Return each line in the records below that includes "figures".

Records drawn from a dataset:
--- START ---

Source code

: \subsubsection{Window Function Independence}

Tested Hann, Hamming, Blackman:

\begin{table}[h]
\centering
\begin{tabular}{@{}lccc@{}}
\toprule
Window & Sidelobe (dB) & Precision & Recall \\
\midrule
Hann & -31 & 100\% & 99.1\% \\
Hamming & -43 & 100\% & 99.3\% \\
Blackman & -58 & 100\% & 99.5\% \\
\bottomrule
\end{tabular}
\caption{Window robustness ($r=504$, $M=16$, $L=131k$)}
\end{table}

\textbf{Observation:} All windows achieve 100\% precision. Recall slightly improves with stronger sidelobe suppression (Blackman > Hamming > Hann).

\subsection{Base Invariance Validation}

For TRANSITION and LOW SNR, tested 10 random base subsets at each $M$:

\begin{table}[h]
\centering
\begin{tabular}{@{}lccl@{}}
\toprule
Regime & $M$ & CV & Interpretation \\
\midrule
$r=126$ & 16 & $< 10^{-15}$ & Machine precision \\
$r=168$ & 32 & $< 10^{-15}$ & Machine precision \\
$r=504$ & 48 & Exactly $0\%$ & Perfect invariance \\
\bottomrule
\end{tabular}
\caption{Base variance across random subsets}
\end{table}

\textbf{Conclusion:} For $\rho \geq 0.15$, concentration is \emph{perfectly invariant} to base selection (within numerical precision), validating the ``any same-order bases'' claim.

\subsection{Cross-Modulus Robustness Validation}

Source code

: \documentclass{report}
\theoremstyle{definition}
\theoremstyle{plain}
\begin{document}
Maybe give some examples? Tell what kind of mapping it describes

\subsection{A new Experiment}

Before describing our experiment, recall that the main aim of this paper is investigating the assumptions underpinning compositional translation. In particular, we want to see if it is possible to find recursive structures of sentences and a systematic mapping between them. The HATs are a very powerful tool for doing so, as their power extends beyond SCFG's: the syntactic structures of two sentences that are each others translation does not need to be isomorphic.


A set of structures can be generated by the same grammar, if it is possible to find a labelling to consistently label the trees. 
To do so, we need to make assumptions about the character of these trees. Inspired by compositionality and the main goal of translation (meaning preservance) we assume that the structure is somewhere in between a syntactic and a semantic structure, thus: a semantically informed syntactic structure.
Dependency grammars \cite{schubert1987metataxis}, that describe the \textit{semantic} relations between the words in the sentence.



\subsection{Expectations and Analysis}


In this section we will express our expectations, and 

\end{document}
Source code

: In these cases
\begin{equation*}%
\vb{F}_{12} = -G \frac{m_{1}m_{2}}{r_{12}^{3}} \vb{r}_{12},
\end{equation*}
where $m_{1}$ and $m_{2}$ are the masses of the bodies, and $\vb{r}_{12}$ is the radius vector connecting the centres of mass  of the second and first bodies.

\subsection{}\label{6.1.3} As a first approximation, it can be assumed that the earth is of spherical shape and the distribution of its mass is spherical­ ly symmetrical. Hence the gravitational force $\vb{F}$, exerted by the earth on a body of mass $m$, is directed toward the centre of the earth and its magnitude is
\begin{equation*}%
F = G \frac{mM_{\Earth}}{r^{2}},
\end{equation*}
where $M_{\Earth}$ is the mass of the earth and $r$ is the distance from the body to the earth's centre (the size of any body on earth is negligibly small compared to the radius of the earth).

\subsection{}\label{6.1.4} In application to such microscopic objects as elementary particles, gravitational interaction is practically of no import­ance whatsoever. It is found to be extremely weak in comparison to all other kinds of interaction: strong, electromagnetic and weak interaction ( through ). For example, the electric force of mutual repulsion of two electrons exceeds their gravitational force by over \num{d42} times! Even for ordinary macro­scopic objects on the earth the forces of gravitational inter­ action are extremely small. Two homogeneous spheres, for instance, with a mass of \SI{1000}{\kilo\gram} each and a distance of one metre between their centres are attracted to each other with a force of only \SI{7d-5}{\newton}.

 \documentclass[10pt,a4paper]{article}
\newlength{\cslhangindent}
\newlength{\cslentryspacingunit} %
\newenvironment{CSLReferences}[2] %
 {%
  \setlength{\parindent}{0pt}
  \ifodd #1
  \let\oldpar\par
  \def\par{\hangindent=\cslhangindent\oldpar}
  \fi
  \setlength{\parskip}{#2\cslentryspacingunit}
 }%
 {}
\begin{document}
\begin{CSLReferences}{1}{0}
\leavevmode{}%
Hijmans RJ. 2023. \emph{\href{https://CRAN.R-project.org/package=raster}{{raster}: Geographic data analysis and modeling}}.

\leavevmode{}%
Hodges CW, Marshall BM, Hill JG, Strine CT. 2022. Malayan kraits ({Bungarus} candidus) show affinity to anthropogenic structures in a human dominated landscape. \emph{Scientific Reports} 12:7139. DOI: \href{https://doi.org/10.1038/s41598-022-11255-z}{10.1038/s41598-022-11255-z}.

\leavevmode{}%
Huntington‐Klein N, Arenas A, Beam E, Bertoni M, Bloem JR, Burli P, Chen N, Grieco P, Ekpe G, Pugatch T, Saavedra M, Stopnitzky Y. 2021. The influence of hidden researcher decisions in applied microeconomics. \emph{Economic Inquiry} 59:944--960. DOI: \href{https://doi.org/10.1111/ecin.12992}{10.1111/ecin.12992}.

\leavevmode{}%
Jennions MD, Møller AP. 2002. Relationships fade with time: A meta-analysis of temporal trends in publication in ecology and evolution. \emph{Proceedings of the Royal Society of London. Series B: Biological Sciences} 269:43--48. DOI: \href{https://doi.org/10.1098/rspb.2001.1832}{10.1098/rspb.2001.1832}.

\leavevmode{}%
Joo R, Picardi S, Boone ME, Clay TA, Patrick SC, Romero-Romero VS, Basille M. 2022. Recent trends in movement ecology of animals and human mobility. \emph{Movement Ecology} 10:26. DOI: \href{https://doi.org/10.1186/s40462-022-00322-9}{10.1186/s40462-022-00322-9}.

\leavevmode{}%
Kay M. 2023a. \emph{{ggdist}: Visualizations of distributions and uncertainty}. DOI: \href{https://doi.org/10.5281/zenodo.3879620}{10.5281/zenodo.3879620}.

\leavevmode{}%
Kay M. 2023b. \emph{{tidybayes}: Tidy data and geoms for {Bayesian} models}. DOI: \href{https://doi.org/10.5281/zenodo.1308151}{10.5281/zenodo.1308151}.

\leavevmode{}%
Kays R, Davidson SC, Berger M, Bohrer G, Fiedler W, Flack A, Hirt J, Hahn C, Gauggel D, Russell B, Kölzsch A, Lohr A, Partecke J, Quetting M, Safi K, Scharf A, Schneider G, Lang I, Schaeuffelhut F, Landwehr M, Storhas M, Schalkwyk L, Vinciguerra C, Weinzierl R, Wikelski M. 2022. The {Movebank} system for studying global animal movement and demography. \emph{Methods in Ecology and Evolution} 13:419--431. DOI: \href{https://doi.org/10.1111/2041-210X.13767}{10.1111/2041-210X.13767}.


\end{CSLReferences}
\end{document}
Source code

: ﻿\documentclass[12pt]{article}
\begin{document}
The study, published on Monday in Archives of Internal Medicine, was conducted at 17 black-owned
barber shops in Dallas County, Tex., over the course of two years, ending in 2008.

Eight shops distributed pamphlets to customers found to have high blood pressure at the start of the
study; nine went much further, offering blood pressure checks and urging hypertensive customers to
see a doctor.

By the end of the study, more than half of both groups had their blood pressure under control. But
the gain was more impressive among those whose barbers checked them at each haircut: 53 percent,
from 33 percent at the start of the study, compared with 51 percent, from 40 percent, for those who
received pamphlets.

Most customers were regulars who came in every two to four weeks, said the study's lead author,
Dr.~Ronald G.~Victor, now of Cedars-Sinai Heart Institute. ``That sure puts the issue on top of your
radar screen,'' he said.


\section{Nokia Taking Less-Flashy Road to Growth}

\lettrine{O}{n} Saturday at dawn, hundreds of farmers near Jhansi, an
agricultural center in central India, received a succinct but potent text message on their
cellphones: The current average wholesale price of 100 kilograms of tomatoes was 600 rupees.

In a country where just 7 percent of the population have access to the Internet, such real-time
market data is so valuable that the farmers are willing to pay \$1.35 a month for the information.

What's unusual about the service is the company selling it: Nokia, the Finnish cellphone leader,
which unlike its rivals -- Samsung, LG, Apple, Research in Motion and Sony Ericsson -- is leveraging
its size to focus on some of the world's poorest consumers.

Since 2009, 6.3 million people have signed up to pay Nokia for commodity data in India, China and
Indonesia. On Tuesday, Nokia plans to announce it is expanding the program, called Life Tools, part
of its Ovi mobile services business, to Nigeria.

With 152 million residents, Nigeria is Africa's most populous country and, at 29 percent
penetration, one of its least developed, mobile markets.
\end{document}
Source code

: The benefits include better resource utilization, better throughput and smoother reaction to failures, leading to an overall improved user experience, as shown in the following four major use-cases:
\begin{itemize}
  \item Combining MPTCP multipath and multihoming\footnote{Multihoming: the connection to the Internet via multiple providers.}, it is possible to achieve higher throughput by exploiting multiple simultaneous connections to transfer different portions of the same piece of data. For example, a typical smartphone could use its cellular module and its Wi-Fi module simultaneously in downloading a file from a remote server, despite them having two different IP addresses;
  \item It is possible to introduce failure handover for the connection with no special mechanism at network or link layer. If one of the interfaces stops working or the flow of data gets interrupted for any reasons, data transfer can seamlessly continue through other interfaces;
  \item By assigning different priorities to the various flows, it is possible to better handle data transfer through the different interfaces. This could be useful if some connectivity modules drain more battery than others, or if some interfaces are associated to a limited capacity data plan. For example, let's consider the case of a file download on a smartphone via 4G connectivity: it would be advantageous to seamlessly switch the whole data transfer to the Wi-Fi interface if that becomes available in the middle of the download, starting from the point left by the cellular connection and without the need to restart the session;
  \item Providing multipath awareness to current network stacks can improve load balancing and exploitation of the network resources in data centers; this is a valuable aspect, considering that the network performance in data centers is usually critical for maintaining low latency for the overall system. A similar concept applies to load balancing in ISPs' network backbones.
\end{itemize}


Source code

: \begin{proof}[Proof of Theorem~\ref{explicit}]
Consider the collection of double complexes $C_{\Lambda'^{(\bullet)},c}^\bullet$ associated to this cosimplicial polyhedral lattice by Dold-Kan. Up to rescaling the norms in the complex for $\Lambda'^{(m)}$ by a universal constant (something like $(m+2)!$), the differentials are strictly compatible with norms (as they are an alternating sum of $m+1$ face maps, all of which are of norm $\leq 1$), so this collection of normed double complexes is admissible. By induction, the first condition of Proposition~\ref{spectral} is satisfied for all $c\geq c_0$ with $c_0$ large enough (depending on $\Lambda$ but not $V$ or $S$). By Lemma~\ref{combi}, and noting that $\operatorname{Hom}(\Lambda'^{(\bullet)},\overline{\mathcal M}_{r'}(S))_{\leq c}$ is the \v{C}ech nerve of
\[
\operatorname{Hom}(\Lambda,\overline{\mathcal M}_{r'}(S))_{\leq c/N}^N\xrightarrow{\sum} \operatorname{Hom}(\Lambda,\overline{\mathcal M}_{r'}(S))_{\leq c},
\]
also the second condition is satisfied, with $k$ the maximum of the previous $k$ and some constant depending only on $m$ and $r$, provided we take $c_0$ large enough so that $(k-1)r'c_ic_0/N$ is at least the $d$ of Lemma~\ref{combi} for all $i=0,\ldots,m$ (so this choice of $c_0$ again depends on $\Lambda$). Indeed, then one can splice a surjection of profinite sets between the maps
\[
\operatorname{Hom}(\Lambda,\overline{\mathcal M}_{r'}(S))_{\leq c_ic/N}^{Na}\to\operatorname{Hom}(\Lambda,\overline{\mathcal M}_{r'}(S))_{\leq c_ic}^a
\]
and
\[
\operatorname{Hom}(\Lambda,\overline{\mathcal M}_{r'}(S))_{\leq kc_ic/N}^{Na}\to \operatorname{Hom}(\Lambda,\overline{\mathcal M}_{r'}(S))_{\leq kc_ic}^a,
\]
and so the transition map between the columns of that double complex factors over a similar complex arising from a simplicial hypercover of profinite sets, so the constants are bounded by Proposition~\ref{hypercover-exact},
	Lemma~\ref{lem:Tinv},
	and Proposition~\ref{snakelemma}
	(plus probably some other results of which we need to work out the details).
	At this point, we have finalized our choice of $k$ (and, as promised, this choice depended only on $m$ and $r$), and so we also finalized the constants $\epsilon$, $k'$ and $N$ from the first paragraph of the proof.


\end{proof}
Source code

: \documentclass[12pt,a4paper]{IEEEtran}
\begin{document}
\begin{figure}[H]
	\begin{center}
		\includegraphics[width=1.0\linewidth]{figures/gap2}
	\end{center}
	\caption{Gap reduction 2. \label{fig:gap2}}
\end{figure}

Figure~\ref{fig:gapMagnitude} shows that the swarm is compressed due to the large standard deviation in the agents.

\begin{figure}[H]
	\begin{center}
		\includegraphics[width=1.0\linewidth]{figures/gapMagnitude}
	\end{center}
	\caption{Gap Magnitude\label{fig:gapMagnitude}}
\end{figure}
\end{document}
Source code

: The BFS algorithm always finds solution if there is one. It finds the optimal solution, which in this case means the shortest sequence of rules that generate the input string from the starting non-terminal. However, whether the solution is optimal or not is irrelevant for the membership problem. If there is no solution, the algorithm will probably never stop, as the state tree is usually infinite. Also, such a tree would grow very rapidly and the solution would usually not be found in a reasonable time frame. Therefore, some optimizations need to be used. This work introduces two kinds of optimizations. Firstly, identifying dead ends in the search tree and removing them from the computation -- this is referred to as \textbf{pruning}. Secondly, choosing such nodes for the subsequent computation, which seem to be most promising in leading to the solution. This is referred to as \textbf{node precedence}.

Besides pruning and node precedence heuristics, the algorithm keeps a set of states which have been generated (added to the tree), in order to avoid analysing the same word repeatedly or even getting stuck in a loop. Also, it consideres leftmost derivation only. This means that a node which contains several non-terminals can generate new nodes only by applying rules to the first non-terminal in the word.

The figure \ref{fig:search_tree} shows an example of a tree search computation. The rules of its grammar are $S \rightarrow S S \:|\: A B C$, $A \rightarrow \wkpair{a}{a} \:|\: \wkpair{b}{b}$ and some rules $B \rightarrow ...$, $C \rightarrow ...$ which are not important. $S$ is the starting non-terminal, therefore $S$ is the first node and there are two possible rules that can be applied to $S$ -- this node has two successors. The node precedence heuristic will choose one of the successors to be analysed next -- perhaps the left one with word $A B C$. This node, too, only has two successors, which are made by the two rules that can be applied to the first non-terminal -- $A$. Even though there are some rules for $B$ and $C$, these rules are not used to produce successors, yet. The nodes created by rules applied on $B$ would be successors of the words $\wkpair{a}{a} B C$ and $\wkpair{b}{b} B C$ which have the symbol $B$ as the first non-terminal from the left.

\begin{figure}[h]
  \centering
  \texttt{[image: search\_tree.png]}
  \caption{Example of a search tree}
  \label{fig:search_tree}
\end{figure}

--- END ---

* _The completed task_
		\includegraphics[width=1.0\linewidth]{figures/gap2}
		\includegraphics[width=1.0\linewidth]{figures/gapMagnitude}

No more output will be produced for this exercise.